WORK INSTRUCTIONS:
Working from the data below, write out exactly the lines from its first through the line that contains "2. Moves/rotates the", both ends included and pictures omitted.

Plain-text document sources:
##############################
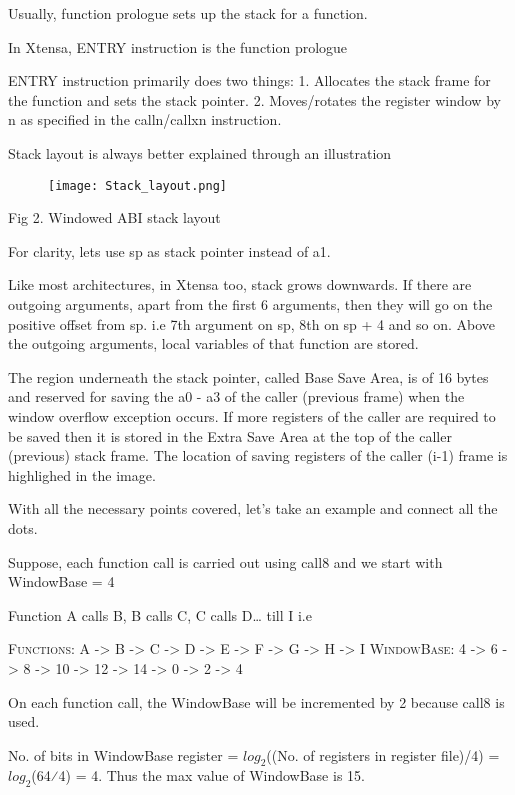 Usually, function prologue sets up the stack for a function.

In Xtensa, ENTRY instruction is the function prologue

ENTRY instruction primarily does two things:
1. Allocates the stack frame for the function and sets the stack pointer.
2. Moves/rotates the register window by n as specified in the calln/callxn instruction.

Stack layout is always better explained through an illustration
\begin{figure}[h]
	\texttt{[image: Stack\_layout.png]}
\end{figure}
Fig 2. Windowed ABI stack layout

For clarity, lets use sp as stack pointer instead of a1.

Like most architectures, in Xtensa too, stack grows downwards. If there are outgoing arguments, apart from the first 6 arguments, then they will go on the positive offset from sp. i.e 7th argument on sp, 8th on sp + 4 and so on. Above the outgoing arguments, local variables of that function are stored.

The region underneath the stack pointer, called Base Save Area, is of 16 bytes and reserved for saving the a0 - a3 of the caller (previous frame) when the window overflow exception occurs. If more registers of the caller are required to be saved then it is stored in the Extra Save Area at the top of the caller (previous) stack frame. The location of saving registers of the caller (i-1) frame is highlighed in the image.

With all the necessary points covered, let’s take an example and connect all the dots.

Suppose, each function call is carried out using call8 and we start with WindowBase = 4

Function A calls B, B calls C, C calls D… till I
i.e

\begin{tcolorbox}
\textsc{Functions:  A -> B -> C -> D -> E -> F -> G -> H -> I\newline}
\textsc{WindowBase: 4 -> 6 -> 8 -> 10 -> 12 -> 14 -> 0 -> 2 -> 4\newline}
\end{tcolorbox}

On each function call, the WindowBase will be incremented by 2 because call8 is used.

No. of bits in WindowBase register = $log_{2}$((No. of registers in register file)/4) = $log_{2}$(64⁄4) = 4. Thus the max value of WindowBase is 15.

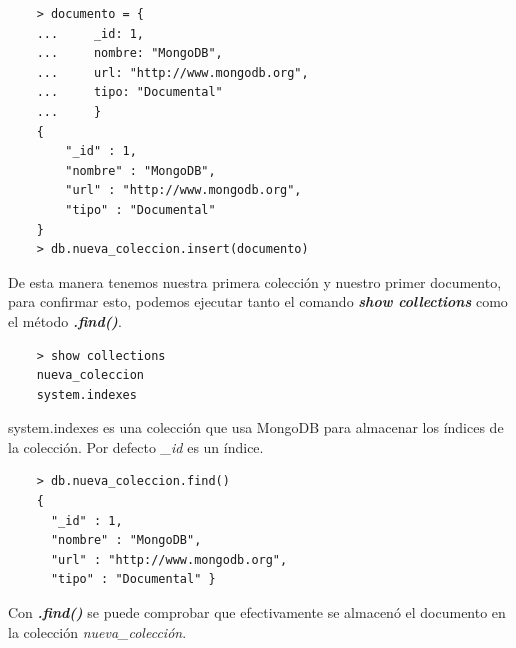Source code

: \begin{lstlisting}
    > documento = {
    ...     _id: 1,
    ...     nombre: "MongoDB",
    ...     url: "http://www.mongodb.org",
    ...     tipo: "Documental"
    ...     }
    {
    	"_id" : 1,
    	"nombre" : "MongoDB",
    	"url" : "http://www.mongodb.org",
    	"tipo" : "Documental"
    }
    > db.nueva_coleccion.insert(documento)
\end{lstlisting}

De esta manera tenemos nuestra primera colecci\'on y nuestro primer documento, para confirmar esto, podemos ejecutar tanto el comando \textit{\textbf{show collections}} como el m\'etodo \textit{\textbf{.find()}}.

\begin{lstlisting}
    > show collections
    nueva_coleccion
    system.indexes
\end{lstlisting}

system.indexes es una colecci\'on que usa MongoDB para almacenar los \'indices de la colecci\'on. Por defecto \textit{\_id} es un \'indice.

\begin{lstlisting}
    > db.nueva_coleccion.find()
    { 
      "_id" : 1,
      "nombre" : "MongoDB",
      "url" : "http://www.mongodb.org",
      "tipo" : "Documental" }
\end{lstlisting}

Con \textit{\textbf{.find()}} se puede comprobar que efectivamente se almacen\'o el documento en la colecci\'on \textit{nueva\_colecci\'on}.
##############################
RESPONSE TO THIS TASK:
 Usually, function prologue sets up the stack for a function.

In Xtensa, ENTRY instruction is the function prologue

ENTRY instruction primarily does two things:
1. Allocates the stack frame for the function and sets the stack pointer.
2. Moves/rotates the register window by n as specified in the calln/callxn instruction.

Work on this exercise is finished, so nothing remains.